As opiniões sobre as manifestações vão brotando pela rede. Tem gente explicando para quem foi ativista na ditadura que a história aqui é outra, mas ouvi mais de uma vez na caminhada “o povo unido jamais será vencido”; tem gente dizendo que os partidos não cabem, mas as bandeiras podem ser vistas aqui e ali; tem gente dizendo que a multidão não grita muito, fica até em silêncio e tira muita foto de si mesma e perde o “real motivo” da inquietação social; tem gente dizendo que os reaças têm de sair fora da “marcha” com seus papos antivandalismo e anticorrupção …
Parecem tentativas de dar um veredito para as manifestações, de definir qual é seu escopo, seu objetivo, sua essência.
Se as manifestações do dia 17 foram a expressão corporificada da rede, seus significados não têm autor, nem definição certa. Têm mensagens sem fronteiras que pressionam pela revogação dos 0,20, pelo passe livre, pelo não à PEC 37, pelo fim da corrupção, pelo não à violência, pelo quebra-tudo, por esse ou aquele jogador na seleção … tudo ao mesmo tempo agora. Impulsos como os gritos da caminhada que irrompem e contaminam e seguem ou se perdem em questões de instantes.

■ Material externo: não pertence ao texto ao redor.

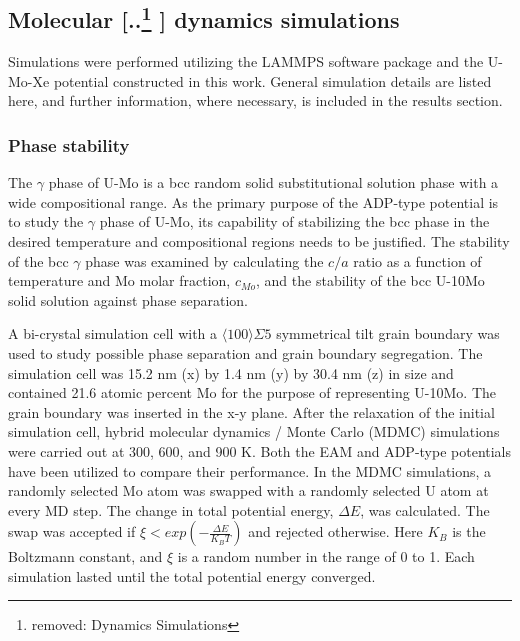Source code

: \documentclass[review]{elsarticle}
\providecommand{\DIFaddtex}[1]{{\protect\color{blue} \sf #1}} %
\providecommand{\DIFdeltex}[1]{{\protect\color{red} [..\footnote{removed: #1} ]}} %
\providecommand{\DIFaddbegin}{} %
\providecommand{\DIFaddend}{} %
\providecommand{\DIFdelbegin}{} %
\providecommand{\DIFdelend}{} %
\providecommand{\DIFadd}[1]{\texorpdfstring{\DIFaddtex{#1}}{#1}} %
\providecommand{\DIFdel}[1]{\texorpdfstring{\DIFdeltex{#1}}{}} %
\newcommand{\DIFscaledelfig}{0.5}
\newlength{\DIFdelgraphicswidth} %
\newlength{\DIFdelgraphicsheight} %
\newcommand{\DIFaddincludegraphics}[2][]{{\color{blue}\fbox{\DIFOincludegraphics[#1]{#2}}}} %
\newcommand{\DIFdelincludegraphics}[2][]{%
\sbox{\DIFdelgraphicsbox}{\DIFOincludegraphics[#1]{#2}}%
\settoboxwidth{\DIFdelgraphicswidth}{\DIFdelgraphicsbox} %
\settoboxtotalheight{\DIFdelgraphicsheight}{\DIFdelgraphicsbox} %
\scalebox{\DIFscaledelfig}{%
\parbox[b]{\DIFdelgraphicswidth}{\usebox{\DIFdelgraphicsbox}\\[-\baselineskip] \rule{\DIFdelgraphicswidth}{0em}}\llap{\resizebox{\DIFdelgraphicswidth}{\DIFdelgraphicsheight}{%
\setlength{\unitlength}{\DIFdelgraphicswidth}%
\begin{picture}(1,1)%
\thicklines\linethickness{2pt} %
{\color[rgb]{1,0,0}\put(0,0){\framebox(1,1){}}}%
{\color[rgb]{1,0,0}\put(0,0){\line( 1,1){1}}}%
{\color[rgb]{1,0,0}\put(0,1){\line(1,-1){1}}}%
\end{picture}%
}\hspace*{3pt}}} %
} %
\DeclareRobustCommand{\DIFaddbegin}{\DIFOaddbegin \let\includegraphics\DIFaddincludegraphics} %
\DeclareRobustCommand{\DIFaddend}{\DIFOaddend \let\includegraphics\DIFOincludegraphics} %
\DeclareRobustCommand{\DIFdelbegin}{\DIFOdelbegin \let\includegraphics\DIFdelincludegraphics} %
\DeclareRobustCommand{\DIFdelend}{\DIFOaddend \let\includegraphics\DIFOincludegraphics} %
\begin{document}
\subsection{Molecular \DIFdelbegin \DIFdel{Dynamics Simulations}\DIFdelend \DIFaddbegin \DIFadd{dynamics simulations}\DIFaddend }

Simulations were performed utilizing the LAMMPS \cite{plimpton1995} software package and the U-Mo-Xe potential constructed in this work. General simulation details are listed here, and further information, where necessary, is included in the results section. 

\subsubsection{Phase stability}
The \DIFaddbegin \DIFadd{$\gamma$ phase of U-Mo is a bcc random solid substitutional solution phase with a wide compositional range. As the primary purpose of the ADP-type potential is to study the $\gamma$ phase of U-Mo, its capability of stabilizing the bcc phase in the desired temperature and compositional regions needs to be justified. The }\DIFaddend stability of the bcc $\gamma$ phase was examined by calculating the $c/a$ ratio as a function of temperature and Mo molar fraction, $c_{Mo}$, and the stability of the bcc U-10Mo solid solution against phase separation.

A bi-crystal simulation cell with a $\langle 100 \rangle \Sigma5$ symmetrical tilt grain boundary was used to study possible phase separation and grain boundary segregation. The simulation cell was 15.2 nm (x) by 1.4 nm (y) by 30.4 nm (z) in size and contained 21.6 atomic percent Mo for the purpose of representing U-10Mo. The grain boundary was inserted in the x-y plane. After the relaxation of the initial simulation cell, hybrid molecular dynamics / Monte Carlo (MDMC) simulations were carried out at 300, 600, and 900 K. Both the EAM and ADP-type potentials have been utilized to compare their performance. In the MDMC simulations, a randomly selected Mo atom was swapped with a randomly selected U atom at every MD step. The change in total potential energy, $\Delta E$, was calculated. The swap was accepted if $\xi<exp(-\frac{\Delta E}{K_BT})$ and rejected otherwise. Here $K_B$ is the Boltzmann constant, and $\xi$ is a random number in the range of 0 to 1. Each simulation lasted until the total potential energy converged. 
\end{document}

O que não cessa é a rede, que se mostra corporificada e caminhando e se mostra virtual e se mostra à distância. Vai dando expressão às percepções dos grupos que também não são fixos e se articulam e rearticulam de modos imprevisíveis, unindo e distanciando perfis que não se imaginavam afins e avessos, mas mantendo o fluxo contínuo de informação e de sentidos.
Os governantes, atônitos, revelam parte das vozes atônitas da rede. As TVs, aviltadas em seus modos de fazer e emitir tentam dizer “estou junto com vocês”, “agora vou falar tudo o que vocês querem dizer”. Tanto faz … são mais um post, mais uma imagem, mais um áudio em meio à rede que respira e que não se fixa em nada especificamente ou por muito tempo, mas que assim vai modificando as conexões e sentidos da sociedade.

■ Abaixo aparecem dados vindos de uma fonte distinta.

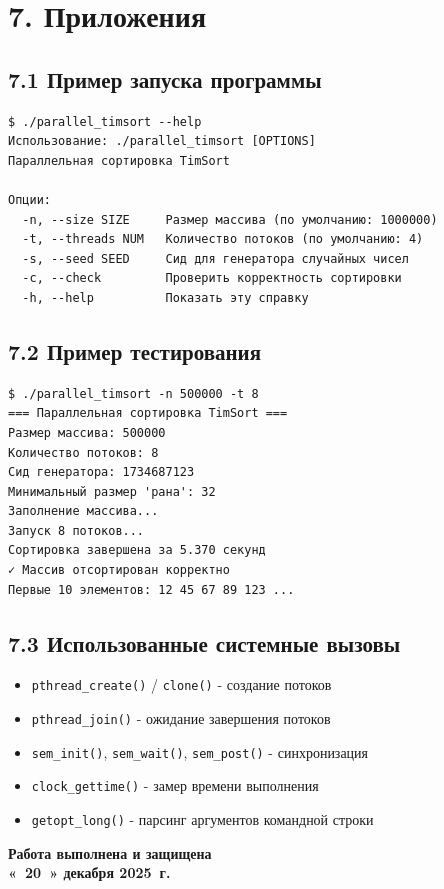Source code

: \documentclass[12pt,a4paper]{article}
\begin{document}
\section*{7. Приложения}

\subsection*{7.1 Пример запуска программы}
\begin{verbatim}
$ ./parallel_timsort --help
Использование: ./parallel_timsort [OPTIONS]
Параллельная сортировка TimSort

Опции:
  -n, --size SIZE     Размер массива (по умолчанию: 1000000)
  -t, --threads NUM   Количество потоков (по умолчанию: 4)
  -s, --seed SEED     Сид для генератора случайных чисел
  -c, --check         Проверить корректность сортировки
  -h, --help          Показать эту справку
\end{verbatim}

\subsection*{7.2 Пример тестирования}
\begin{verbatim}
$ ./parallel_timsort -n 500000 -t 8
=== Параллельная сортировка TimSort ===
Размер массива: 500000
Количество потоков: 8
Сид генератора: 1734687123
Минимальный размер 'рана': 32
Заполнение массива...
Запуск 8 потоков...
Сортировка завершена за 5.370 секунд
✓ Массив отсортирован корректно
Первые 10 элементов: 12 45 67 89 123 ...
\end{verbatim}

\subsection*{7.3 Использованные системные вызовы}
\begin{itemize}
    \item \texttt{pthread\_create()} / \texttt{clone()} - создание потоков
    \item \texttt{pthread\_join()} - ожидание завершения потоков
    \item \texttt{sem\_init()}, \texttt{sem\_wait()}, \texttt{sem\_post()} - синхронизация
    \item \texttt{clock\_gettime()} - замер времени выполнения
    \item \texttt{getopt\_long()} - парсинг аргументов командной строки
\end{itemize}

\vspace{1cm}

\begin{center}
    \textbf{Работа выполнена и защищена} \\
    \textbf{«~20~» декабря 2025~г.}
\end{center}
\end{document}
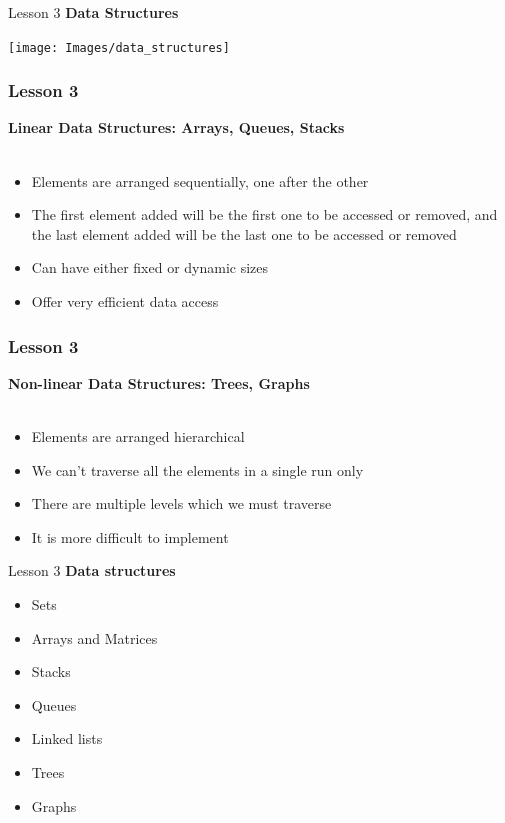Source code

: \documentclass[aspectratio=1610]{beamer}
\begin{document}
\begin{frame}{Lesson 3}{}
\LARGE
\textbf{Data Structures}
\begin{center}
\texttt{[image: Images/data\_structures]}
\end{center}
\end{frame}



\begin{frame}
\frametitle{Lesson 3}
\LARGE 
\textbf{Linear Data Structures: Arrays, Queues, Stacks}\\~\\
\begin{itemize}
	\item Elements are arranged sequentially, one after the other
	\item The first element added will be the first one to be accessed or removed, and the last element added will be the last one to be accessed or removed
	\item Can have either fixed or dynamic sizes
	\item Offer very efficient data access
\end{itemize}
\end{frame}


\begin{frame}
\frametitle{Lesson 3}
\LARGE 
\textbf{Non-linear Data Structures: Trees, Graphs}\\~\\
\begin{itemize}
	\item Elements are arranged hierarchical
	\item We can’t traverse all the elements in a single run only
	\item There are multiple levels which we must traverse
	\item It is more difficult to implement
\end{itemize}
\end{frame}


\begin{frame}{Lesson 3}{}
\LARGE
\textbf{Data structures}
\begin{itemize}
    \item Sets
    \item Arrays and Matrices
    \item Stacks
    \item Queues
    \item Linked lists
    \item Trees
    \item Graphs
\end{itemize}
\end{frame}
\end{document}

Quem insistir que é preciso controlar, orientar ou revogar o “déficit de atenção” estará perdendo seu tempo. A rede vai seguir diluindo política em atos que não têm discurso específico, misturando pornografia a buscas de receitas culinárias e palavras de filósofos e melhores lances da partida e imagens da repressão policial.
Quanto importa que todos que estiveram nas avenidas apinhadas de gente em São Paulo saibam que a estimativa oficial de 65 mil nem passa perto do número de manifestantes? Que as TVs não sobrevoaram a Faria Lima lotada por quilômetros de extensão, que a imprensa não mostrou os manifestantes na Rede Globo ou na Assembleia Legislativa? A rede sabe de si, mostra-se para si mesma, não precisa da anuência dos números, da oficialidade dos governos, da lógica de centralidade da mídia do século passado. Ela segue perceptiva, orgânica e tecnológica, involuntária e conectiva em todas as dimensões imagináveis – como o próprio corpo – sem núcleo, sem autorias, sem objetivos únicos.

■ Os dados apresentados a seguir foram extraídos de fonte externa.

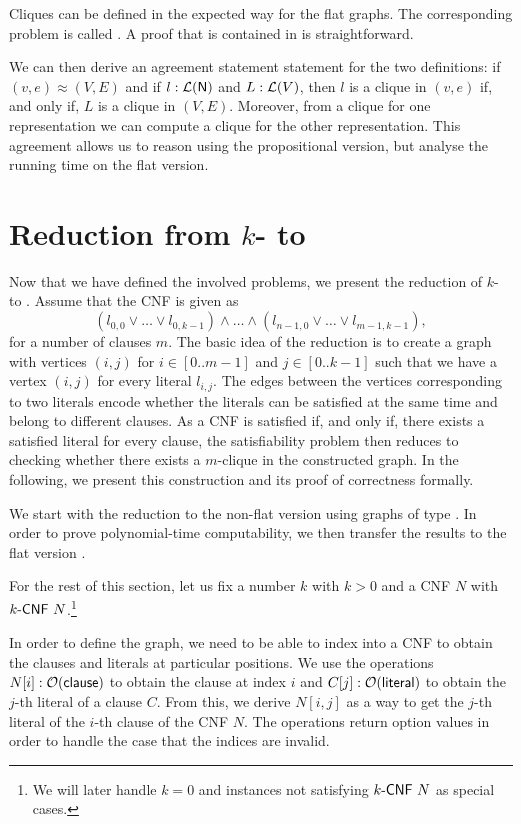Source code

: Cliques can be defined in the expected way for the flat graphs. The corresponding problem is called \mnotec{\FlatClique{}}. A proof that \FlatClique{} is contained in \NP{} is straightforward. 

We can then derive an agreement statement statement for the two definitions: if $(v, e) \approx (V, E)$ and if $l : \mathcal{L} (\mathsf{N})$ and $L : \mathcal{L} (V)$, then $l$ is a clique in $(v, e)$ if, and only if, $L$ is a clique in $(V, E)$. Moreover, from a clique for one representation we can compute a clique for the other representation.
This agreement allows us to reason using the propositional version, but analyse the running time on the flat version. 

\section{Reduction from $k$-\SAT{} to \Clique{}}
Now that we have defined the involved problems, we present the reduction of $k$-\SAT{} to \Clique{}. 
Assume that the CNF is given as 
\[(l_{0, 0} \lor \ldots \lor l_{0, k-1}) \land \ldots \land (l_{n-1, 0} \lor \ldots \lor l_{m-1, k-1}), \]
for a number of clauses $m$.
The basic idea of the reduction is to create a graph with vertices $(i, j)$ for $i \in [0..m-1]$ and $j \in [0..k-1]$ such that we have a vertex $(i, j)$ for every literal $l_{i, j}$. The edges between the vertices corresponding to two literals encode whether the literals can be satisfied at the same time and belong to different clauses. As a CNF is satisfied if, and only if, there exists a satisfied literal for every clause, the satisfiability problem then reduces to checking whether there exists a $m$-clique in the constructed graph. 
In the following, we present this construction and its proof of correctness formally.

We start with the reduction to the non-flat version \Clique{} using graphs of type \UGraph{}. In order to prove polynomial-time computability, we then transfer the results to the flat version \FlatClique{}. 

For the rest of this section, let us fix a number $k$ with $k > 0$ and a CNF $N$ with $\text{$k$-\textsf{CNF}}~N$.\footnote{We will later handle $k = 0$ and instances not satisfying $\text{$k$-\textsf{CNF}}~N$ as special cases.}

In order to define the graph, we need to be able to index into a CNF to obtain the clauses and literals at particular positions. 
We use the operations $N[i] : \mathcal{O}{(\textsf{clause})}$ to obtain the clause at index $i$ and $C[j] : \mathcal{O}{(\textsf{literal})}$ to obtain the $j$-th literal of a clause $C$.
From this, we derive $N[i, j]$ as a way to get the $j$-th literal of the $i$-th clause of the CNF $N$. The operations return option values in order to handle the case that the indices are invalid.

Ela não precisa nem mesmo de pessoas conectadas ao digital. Mesmo os desconectados estão na rede e bebem dela e a alimentam sem saber. E os dispositivos tecnológicos continuam fazendo parte dela, e as cidades, e a natureza, e as pessoas, e as ideias mutantes e mutáveis … uma trama que parece só não admitir bloqueio ao fluxo e à conectividade.